Note that we chain both .replace() methods in succession such that both cases are tested and only the one that matches will be evaluated further.

For a deeper understanding of regular expressions, you may use the resource cited at the end of this challenge.

Testing

Testing correctness with Jest

To run the tests for this challenge, simply open your terminal and execute the command below:

npm run test pigLatin

Awesome, we passed all tests(as always ???? ).

Testing Performance with JSPerf

To run the performance test for this challenge, follow this link to JSPerf. The screenshot below, reveals the result of our comparison.

The result of our comparison reveals that the fastest solution is the Imperative approach and the declarative approach is approximately 88% slower.

Practical Application

Pig Latin although not a formal language is mostly used as an obfuscation technique in games.
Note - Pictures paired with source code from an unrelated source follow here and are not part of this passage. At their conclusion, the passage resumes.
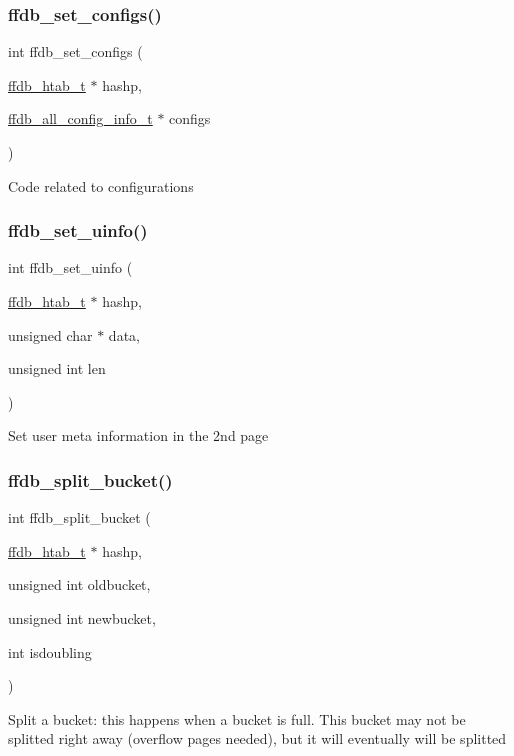 \subsubsection{\texorpdfstring{ffdb\_set\_configs()}{ffdb\_set\_configs()}}
{\footnotesize\ttfamily int ffdb\+\_\+set\+\_\+configs (\begin{DoxyParamCaption}\item[{\mbox{\hyperlink{adat-devel_2other__libs_2filedb_2filehash_2ffdb__hash_8h_ae592010ed2bedc975d3cc0b7d074b9d1}{ffdb\+\_\+htab\+\_\+t}} $\ast$}]{hashp,  }\item[{\mbox{\hyperlink{adat-devel_2other__libs_2filedb_2filehash_2ffdb__db_8h_afc17234e7cd387e11de55b92df6bb0e5}{ffdb\+\_\+all\+\_\+config\+\_\+info\+\_\+t}} $\ast$}]{configs }\end{DoxyParamCaption})}

Code related to configurations \mbox{\label{adat-devel_2other__libs_2filedb_2filehash_2ffdb__page_8c_a5c4cb0f890a593a92981b8f03d221337}} 
\subsubsection{\texorpdfstring{ffdb\_set\_uinfo()}{ffdb\_set\_uinfo()}}
{\footnotesize\ttfamily int ffdb\+\_\+set\+\_\+uinfo (\begin{DoxyParamCaption}\item[{\mbox{\hyperlink{adat-devel_2other__libs_2filedb_2filehash_2ffdb__hash_8h_ae592010ed2bedc975d3cc0b7d074b9d1}{ffdb\+\_\+htab\+\_\+t}} $\ast$}]{hashp,  }\item[{unsigned char $\ast$}]{data,  }\item[{unsigned int}]{len }\end{DoxyParamCaption})}

Set user meta information in the 2nd page \mbox{\label{adat-devel_2other__libs_2filedb_2filehash_2ffdb__page_8c_a2fef4034e4e48cba8a413957ac8cfbe2}} 
\subsubsection{\texorpdfstring{ffdb\_split\_bucket()}{ffdb\_split\_bucket()}}
{\footnotesize\ttfamily int ffdb\+\_\+split\+\_\+bucket (\begin{DoxyParamCaption}\item[{\mbox{\hyperlink{adat-devel_2other__libs_2filedb_2filehash_2ffdb__hash_8h_ae592010ed2bedc975d3cc0b7d074b9d1}{ffdb\+\_\+htab\+\_\+t}} $\ast$}]{hashp,  }\item[{unsigned int}]{oldbucket,  }\item[{unsigned int}]{newbucket,  }\item[{int}]{isdoubling }\end{DoxyParamCaption})}

Split a bucket\+: this happens when a bucket is full. This bucket may not be splitted right away (overflow pages needed), but it will eventually will be splitted 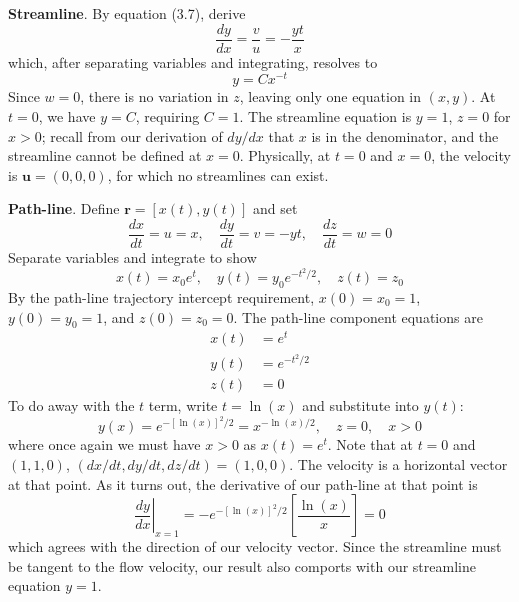 \documentclass[a4paper]{article}
\begin{document}
\vspace{12pt}


\textbf{Streamline}.
By equation (3.7), derive
\[
	\frac{d y}{d x} = \frac{v}{u} = -\frac{yt}{x} 
\]
which, after separating variables and integrating, resolves to
\[
	 y = Cx^{-t}
\]
Since \( w = 0 \), there is no variation in \( z \), leaving only one equation in \( \!\left( x,y \right) \). At \( t = 0 \), we have \( y = C \), requiring \( C = 1 \). The streamline equation is \( y = 1 \), \( z = 0 \) for \( x > 0 \); recall from our derivation of \( dy/dx \) that \( x \) is in the denominator, and the streamline cannot be defined at \( x = 0 \). Physically, at \( t = 0 \) and \( x = 0 \), the velocity is \( \pmb{u} = \!\left( 0,0,0 \right) \), for which no streamlines can exist.

\textbf{Path-line}. Define \( \pmb{r} = \!\left[ x \!\left( t \right),y \!\left( t \right) \right] \) and set 
\[
	\frac{d x}{d t} = u = x, \quad \frac{d y}{d t} = v = -yt, \quad \frac{d z}{d t} = w = 0
\]
Separate variables and integrate to show
\[
	x \!\left( t \right) = x_{0}e^{t}, \quad y \!\left( t \right) = y_{0}e^{-t^{2}/2}, \quad z \!\left( t \right) = z_{0}
\]
By the path-line trajectory intercept requirement, \( x \!\left( 0 \right) = x_{0} = 1 \), \( y \!\left( 0 \right) = y_{0} = 1 \), and \( z \!\left( 0 \right) = z_{0} = 0 \). The path-line component equations are 
\begin{align*}
	x \!\left( t \right) & = e^{t} \\
	y \!\left( t \right) & = e^{-t^{2}/2} \\ 
	z \!\left( t \right) & = 0
\end{align*}
To do away with the \( t \) term, write \( t = \ln\!\left(x\right) \) and substitute into \( y \!\left( t \right) \):
\[
	y \!\left( x \right) = e^{-\!\left[ \ln\!\left(x\right) \right]^{2} / 2} = x^{-\ln\!\left(x\right)/2}, \quad z = 0, \quad x > 0
\]
where once again we must have \( x > 0 \) as \( x \!\left( t \right) = e^{t} \). Note that at \( t = 0 \) and \( \!\left( 1,1,0 \right) \), \( \!\left( dx/dt,dy/dt,dz/dt \right)= \!\left( 1,0,0 \right) \). The velocity is a horizontal vector at that point. As it turns out, the derivative of our path-line at that point is
\[
	\left.\frac{d y}{d x}\right\rvert_{x=1} = -e^{-\!\left[ \ln\!\left(x\right) \right]^{2}/2}\!\left[ \frac{\ln\!\left(x\right)}{x} \right] = 0
\]
which agrees with the direction of our velocity vector. Since the streamline must be tangent to the flow velocity, our result also comports with our streamline equation \( y = 1 \).
\end{document}
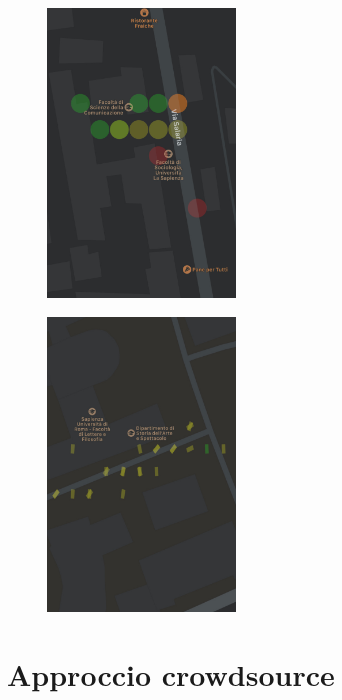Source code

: \begin{figure}
    \centering
    \begin{minipage}{.4\textwidth}
        \centering
        \includegraphics[width=5cm]{images/circle_overlays.png}
        \label{fig:circle_overlays}
    \end{minipage}
    \begin{minipage}{.4\textwidth}
        \centering
        \includegraphics[width=5cm]{images/polygon_overlays.png}
        \label{fig:polygon_overlays}
    \end{minipage}
\end{figure}


\section{Approccio crowdsource}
This means that it is used to pass messages across in a coded form, thus reducing the readability and preventing it from being easily interpreted.

It may also be encountered as an interview challenge testing ones string manipulation capabilities.

Conclusion

In the course of solving this challenge, we have successfully implemented a function that returns the Pig Latin equivalent of any English word received.

Our performance comparison reveals that the imperative approach is the optimal solution. This in no way implies that the imperative style of programming is generally more optimized than the declarative.

Interestingly, this challenge also reveals that fewer lines of code doesn’t directly translate to better code.

Further Reading

For a deeper understanding of the concepts and techniques highlighted above, you may use the following links:

See you in the next one!✌????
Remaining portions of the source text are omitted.